A Ritchie Boy
“O Lord,” prays the optimist, “please make bad people good and good people … interesting!”
Linda Kass’s lovely novel in stories may be an answer to the optimistic reader’s prayer. A Ritchie Boy is a generous, interesting group portrait centered around the appealing character of Eli Stoff (based on Kass’s own father), first introduced as a fifteen-year-old Jewish refugee who escapes along with his parents from their increasingly dangerous native Vienna to a new life in the United States, shortly after the Anschluss begins to shatter their world in 1938.

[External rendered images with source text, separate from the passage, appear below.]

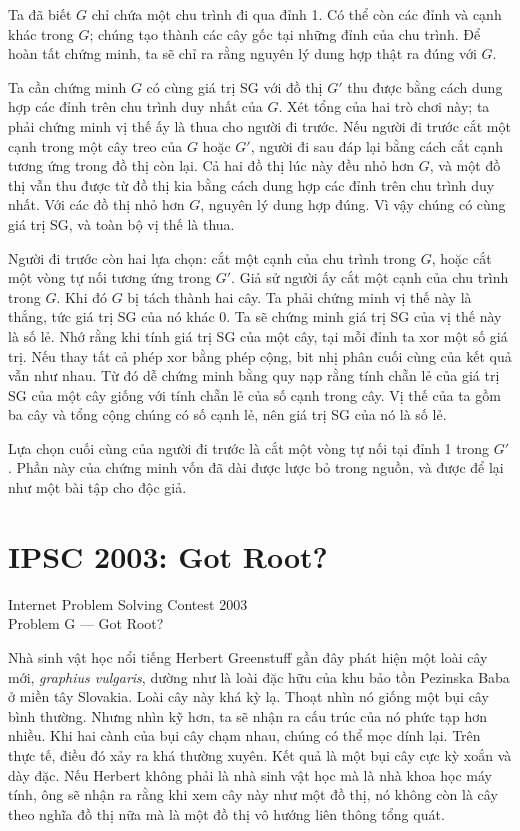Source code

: \documentclass[11pt]{article}
\begin{document}
Ta đã biết \(G\) chỉ chứa một chu trình đi qua đỉnh 1. Có thể còn các đỉnh và
cạnh khác trong \(G\); chúng tạo thành các cây gốc tại những đỉnh của chu trình.
Để hoàn tất chứng minh, ta sẽ chỉ ra rằng nguyên lý dung hợp thật ra đúng với
\(G\).

Ta cần chứng minh \(G\) có cùng giá trị SG với đồ thị \(G'\) thu được bằng cách
dung hợp các đỉnh trên chu trình duy nhất của \(G\). Xét tổng của hai trò chơi
này; ta phải chứng minh vị thế ấy là thua cho người đi trước. Nếu người đi
trước cắt một cạnh trong một cây treo của \(G\) hoặc \(G'\), người đi sau đáp
lại bằng cách cắt cạnh tương ứng trong đồ thị còn lại. Cả hai đồ thị lúc này
đều nhỏ hơn \(G\), và một đồ thị vẫn thu được từ đồ thị kia bằng cách dung hợp
các đỉnh trên chu trình duy nhất. Với các đồ thị nhỏ hơn \(G\), nguyên lý dung
hợp đúng. Vì vậy chúng có cùng giá trị SG, và toàn bộ vị thế là thua.

Người đi trước còn hai lựa chọn: cắt một cạnh của chu trình trong \(G\), hoặc
cắt một vòng tự nối tương ứng trong \(G'\). Giả sử người ấy cắt một cạnh của
chu trình trong \(G\). Khi đó \(G\) bị tách thành hai cây. Ta phải chứng minh
vị thế này là thắng, tức giá trị SG của nó khác 0. Ta sẽ chứng minh giá trị SG
của vị thế này là số lẻ. Nhớ rằng khi tính giá trị SG của một cây, tại mỗi đỉnh
ta xor một số giá trị. Nếu thay tất cả phép xor bằng phép cộng, bit nhị phân
cuối cùng của kết quả vẫn như nhau. Từ đó dễ chứng minh bằng quy nạp rằng tính
chẵn lẻ của giá trị SG của một cây giống với tính chẵn lẻ của số cạnh trong
cây. Vị thế của ta gồm ba cây và tổng cộng chúng có số cạnh lẻ, nên giá trị SG
của nó là số lẻ.

Lựa chọn cuối cùng của người đi trước là cắt một vòng tự nối tại đỉnh 1 trong
\(G'\). Phần này của chứng minh vốn đã dài được lược bỏ trong nguồn, và được
để lại như một bài tập cho độc giả.

\section{IPSC 2003: Got Root?}

\begin{center}
Internet Problem Solving Contest 2003\\
Problem G --- Got Root?
\end{center}

Nhà sinh vật học nổi tiếng Herbert Greenstuff gần đây phát hiện một loài cây
mới, \emph{graphius vulgaris}, dường như là loài đặc hữu của khu bảo tồn
Pezinska Baba ở miền tây Slovakia. Loài cây này khá kỳ lạ. Thoạt nhìn nó giống
một bụi cây bình thường. Nhưng nhìn kỹ hơn, ta sẽ nhận ra cấu trúc của nó phức
tạp hơn nhiều. Khi hai cành của bụi cây chạm nhau, chúng có thể mọc dính lại.
Trên thực tế, điều đó xảy ra khá thường xuyên. Kết quả là một bụi cây cực kỳ
xoắn và dày đặc. Nếu Herbert không phải là nhà sinh vật học mà là nhà khoa học
máy tính, ông sẽ nhận ra rằng khi xem cây này như một đồ thị, nó không còn là
cây theo nghĩa đồ thị nữa mà là một đồ thị vô hướng liên thông tổng quát.
\end{document}
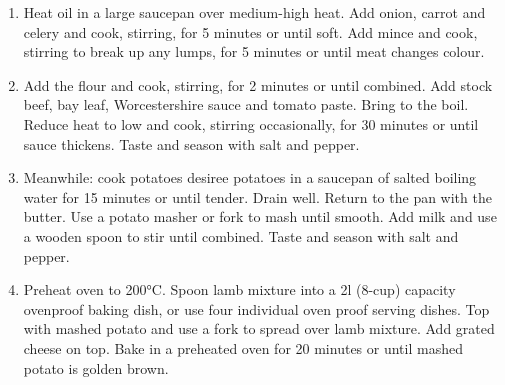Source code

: \documentclass[11pt,a4paper]{article}
\begin{document}
\begin{enumerate}
  \item Heat oil in a large saucepan over medium-high heat. Add onion, carrot and celery and cook, stirring, for 5 minutes or until soft. Add mince and cook, stirring to break up any lumps, for 5 minutes or until meat changes colour.
  \item Add the flour and cook, stirring, for 2 minutes or until combined. Add stock beef, bay leaf, Worcestershire sauce and tomato paste. Bring to the boil. Reduce heat to low and cook, stirring occasionally, for 30 minutes or until sauce thickens. Taste and season with salt and pepper.
  \item Meanwhile: cook potatoes desiree potatoes in a saucepan of salted boiling water for 15 minutes or until tender. Drain well. Return to the pan with the butter. Use a potato masher or fork to mash until smooth. Add milk and use a wooden spoon to stir until combined. Taste and season with salt and pepper.
  \item Preheat oven to 200\si{\celsius}. Spoon lamb mixture into a 2\si{\litre} (8-cup) capacity ovenproof baking dish, or use four individual oven proof serving dishes. Top with mashed potato and use a fork to spread over lamb mixture. Add grated cheese on top. Bake in a preheated oven for 20 minutes or until mashed potato is golden brown.
\end{enumerate}
\end{document}
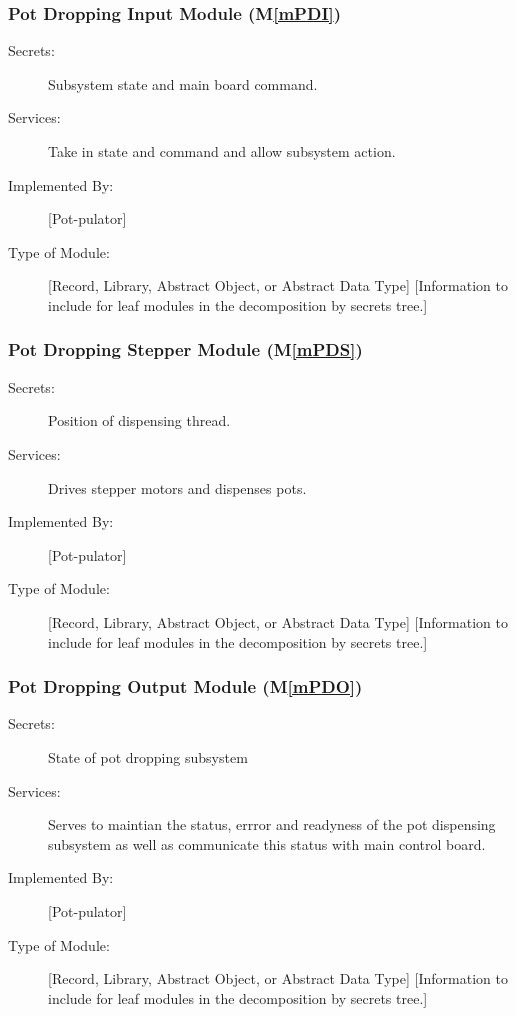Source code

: \documentclass[12pt, titlepage]{article}
\newcommand{\mref}[1]{M\ref{#1}}
\begin{document}
\subsubsection{Pot Dropping Input Module (\mref{mPDI})}
\begin{description}
\item[Secrets:] Subsystem state and main board command.
\item[Services:] Take in state and command and allow subsystem action.
\item[Implemented By:] [Pot-pulator]
\item[Type of Module:] [Record, Library, Abstract Object, or Abstract Data Type]
  [Information to include for leaf modules in the decomposition by secrets tree.]
\end{description}



\subsubsection{Pot Dropping Stepper Module (\mref{mPDS})}
\begin{description}
\item[Secrets:] Position of dispensing thread.
\item[Services:] Drives stepper motors and dispenses pots.
\item[Implemented By:] [Pot-pulator]
\item[Type of Module:] [Record, Library, Abstract Object, or Abstract Data Type]
  [Information to include for leaf modules in the decomposition by secrets tree.]
\end{description}

\subsubsection{Pot Dropping Output Module (\mref{mPDO})}
\begin{description}
\item[Secrets:] State of pot dropping subsystem
\item[Services:] Serves to maintian the status, errror and readyness of the pot dispensing subsystem as well as
communicate this status with main control board.
\item[Implemented By:] [Pot-pulator]
\item[Type of Module:] [Record, Library, Abstract Object, or Abstract Data Type]
  [Information to include for leaf modules in the decomposition by secrets tree.]
\end{description}
\end{document}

Kass tells Eli’s story along with those of his friends and family—and some enemies—in twelve linked short stories that build up to a short novel. This format enables her to shift point of view quite smoothly, so we see World War II unfold through the eyes of various other characters besides Eli, including his Austrian schoolmate, Toby; his American buddy, Hershel; his anxious mother, Lila; his Polish bride-to-be, Tasa; his wandering cousin, Arthur; and his wedding photographer, Eleanor. Eli becomes a “Ritchie Boy” when he’s drafted and trained in army intelligence at Camp Ritchie in Maryland: he use his native German and psychological penetration (and his kind heart) as a translator and interrogator in the later stages of the war, and then he returns to his new American home in Columbus, Ohio for the rest of his well-spent life.
Bad things happen to these good people. Kass doesn’t shy away from the horrors of exile, anti-Semitism, genocide, and war. But she also presents a strong case for stubbornly opposing that darkness with tolerance, decency, friendship, love, and hope.